Ma ormai Bossi junior è decaduto dalla possibilità di indicare testi a difesa. L’udienza di mercoledì 28 settembre è stata quindi rapidissima: il giudice Giulia Messina ha concesso un rinvio al nuovo avvocato, che ha chiesto i termini per sondare la via del risarcimento. Ma i fatti risalgono al 2014 e se in due anni nessuno si è mai presentato all’ingresso del negozio di piazza San Giovanni con un assegno, è difficile credere che accada ora.
Nel frattempo comunque Bruno e Alessandra Ceccuzzi, assistiti dall’avvocatoFederico Consulich, hanno depositato la costituzione di parte civile, nella speranza di un ristoro almeno parziale del danno subito.
Il Natale del 2014 era alle porte e Riccardo Bossi mai si sarebbe presentato sotto un abete verde celtico a mani vuote. E neppure con regali indegni di un nome così impegnativo.
Il trentasettenne primogenito di Umberto si presentò in gioielleria forte della sua notorietà e delle rassicurazioni offerte da chi ingenuamente garantì per lui.

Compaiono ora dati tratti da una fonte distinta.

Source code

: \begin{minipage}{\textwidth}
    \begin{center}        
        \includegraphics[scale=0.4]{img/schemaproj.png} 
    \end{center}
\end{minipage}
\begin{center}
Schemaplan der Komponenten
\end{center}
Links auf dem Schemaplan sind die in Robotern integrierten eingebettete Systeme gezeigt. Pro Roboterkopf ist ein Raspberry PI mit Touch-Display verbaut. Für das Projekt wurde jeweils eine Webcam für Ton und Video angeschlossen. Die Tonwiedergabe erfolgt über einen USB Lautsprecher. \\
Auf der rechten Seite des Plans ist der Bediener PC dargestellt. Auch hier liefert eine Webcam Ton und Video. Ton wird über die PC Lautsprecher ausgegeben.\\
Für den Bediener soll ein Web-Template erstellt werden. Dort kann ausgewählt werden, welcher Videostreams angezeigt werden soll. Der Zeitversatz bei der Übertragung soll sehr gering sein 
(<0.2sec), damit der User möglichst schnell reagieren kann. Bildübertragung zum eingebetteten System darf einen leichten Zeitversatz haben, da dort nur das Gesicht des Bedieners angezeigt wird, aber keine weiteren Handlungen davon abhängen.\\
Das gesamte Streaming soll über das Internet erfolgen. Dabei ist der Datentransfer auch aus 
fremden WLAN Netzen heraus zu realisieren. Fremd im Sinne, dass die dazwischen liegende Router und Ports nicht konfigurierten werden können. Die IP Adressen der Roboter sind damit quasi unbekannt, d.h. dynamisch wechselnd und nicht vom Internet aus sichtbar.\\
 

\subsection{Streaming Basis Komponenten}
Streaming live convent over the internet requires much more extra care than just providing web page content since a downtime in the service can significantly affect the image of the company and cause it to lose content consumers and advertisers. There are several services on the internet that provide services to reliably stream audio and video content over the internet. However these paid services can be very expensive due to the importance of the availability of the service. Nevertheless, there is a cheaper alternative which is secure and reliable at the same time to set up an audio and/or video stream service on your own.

Gli vennero mostrati i pezzi più esclusivi dei preziosi che scintillavano sotto le decorazioni natalizie e lui scelse il top: un Rolex Daytona in oro bianco e acciaio, un anello e una collana di Bulgari in oro rosa.
L’anello era destinato all’allora fidanzata. Il conto era di 26.480 euro e lui assicurò: «Passo a pagare nei prossimi giorni».

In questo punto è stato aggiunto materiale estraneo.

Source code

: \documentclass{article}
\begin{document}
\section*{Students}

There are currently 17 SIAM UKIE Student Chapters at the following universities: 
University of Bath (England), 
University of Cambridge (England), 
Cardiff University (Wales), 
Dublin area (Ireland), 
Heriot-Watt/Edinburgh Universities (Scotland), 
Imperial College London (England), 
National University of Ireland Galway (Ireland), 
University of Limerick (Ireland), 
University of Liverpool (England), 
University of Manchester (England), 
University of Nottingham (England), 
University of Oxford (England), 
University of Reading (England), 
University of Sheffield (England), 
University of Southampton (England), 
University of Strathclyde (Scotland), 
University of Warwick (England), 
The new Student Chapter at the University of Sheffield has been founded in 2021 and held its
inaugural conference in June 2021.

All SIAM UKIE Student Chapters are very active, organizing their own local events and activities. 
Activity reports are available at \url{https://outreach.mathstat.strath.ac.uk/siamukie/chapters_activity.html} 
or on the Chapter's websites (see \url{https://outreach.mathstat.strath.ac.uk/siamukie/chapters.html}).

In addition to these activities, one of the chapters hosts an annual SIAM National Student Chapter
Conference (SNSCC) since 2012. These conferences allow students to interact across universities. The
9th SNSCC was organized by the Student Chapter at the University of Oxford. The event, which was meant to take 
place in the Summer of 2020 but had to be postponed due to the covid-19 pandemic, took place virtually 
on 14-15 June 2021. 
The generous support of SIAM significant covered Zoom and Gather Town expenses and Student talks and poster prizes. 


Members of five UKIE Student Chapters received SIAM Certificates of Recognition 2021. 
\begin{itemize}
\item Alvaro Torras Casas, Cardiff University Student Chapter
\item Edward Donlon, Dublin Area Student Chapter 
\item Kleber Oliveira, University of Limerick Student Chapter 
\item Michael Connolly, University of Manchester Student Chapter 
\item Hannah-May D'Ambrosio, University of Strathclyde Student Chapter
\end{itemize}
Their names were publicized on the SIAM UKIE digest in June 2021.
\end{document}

Ma fu a quel punto che, stando al capo di imputazione, iniziarono «gli artifizi e i raggiri».
Prima una mail in cui preannunciava l’imminente bonifico, poi la richiesta di qualche giorno di tempo, giusto per rientrare dalle vacanze, poi l’invito a contattare un direttore di banca, il caposcorta e la segretaria del padre per regolare la faccenda. Peccato che i numeri telefonici forniti risultassero irreperibili. «Passa mio padre a saldare», disse alla fine. Ma del fondatore della Lega Nord neppure l’ombra.

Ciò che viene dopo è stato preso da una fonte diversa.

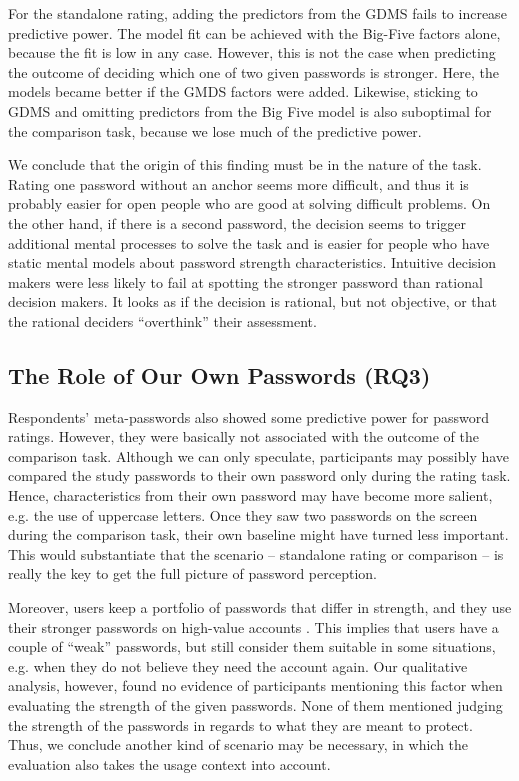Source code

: For the standalone rating, adding the predictors from the GDMS fails to increase predictive power. The model fit can be achieved with the Big-Five factors alone, because the fit is low in any case. However, this is not the case when predicting the outcome of deciding which one of two given passwords is stronger. Here, the models became better if the GMDS factors were added. Likewise, sticking to GDMS and omitting predictors from the Big Five model is also suboptimal for the comparison task, because we lose much of the predictive power. 

We conclude that the origin of this finding must be in the nature of the task. Rating one password without an anchor seems more difficult, and thus it is probably easier for open people who are good at solving difficult problems. On the other hand, if there is a second password, the decision seems to trigger additional mental processes to solve the task and is easier for people who have static mental models about password strength characteristics. Intuitive decision makers were less likely to fail at spotting the stronger password than rational decision makers. It looks as if the decision is rational, but not objective, or that the rational deciders ``overthink'' their assessment. 


\subsection{The Role of Our Own Passwords (RQ3)}
Respondents' meta-passwords also showed some predictive power for password ratings. However, they were basically not associated with the outcome of the comparison task. %
Although we can only speculate, participants may possibly have compared the study passwords to their own password only during the rating task. Hence, characteristics from their own password may have become more salient, e.g. the use of uppercase letters. Once they saw two passwords on the screen during the comparison task, their own baseline might have turned less important. This would substantiate that the scenario -- standalone rating or comparison -- is really the key to get the full picture of password perception. %

Moreover, users keep a portfolio of passwords that differ in strength, and they use their stronger passwords on high-value accounts \cite{Egelman2013DoesMyPasswordGoUpToEleven,Florencio2007LargeScaleStudyPasswordHabits}. This implies that users have a couple of ``weak'' passwords, but still consider them suitable in some situations, e.g. when they do not believe they need the account again. Our qualitative analysis, however, found no evidence of participants mentioning this factor when evaluating the strength of the given passwords. None of them mentioned judging the strength of the passwords in regards to what they are meant to protect. Thus, we conclude another kind of scenario may be necessary, in which the evaluation also takes the usage context into account.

«È tutto un malinteso, ci siamo solo capiti male»: si sarebbe giustificato così davanti agli investigatori della Questura di Varese - coordinati dal pubblico ministero di Busto Francesca Parola - quando l’anno scorso si fece interrogare per chiarire la truffa a Ceccuzzi.
Nel frattempo però gli inquirenti avevano scoperchiato decine di malintesi dello stesso genere, capitati un po’ ovunque.
Sicché all’imputato è contestata anche la recidiva.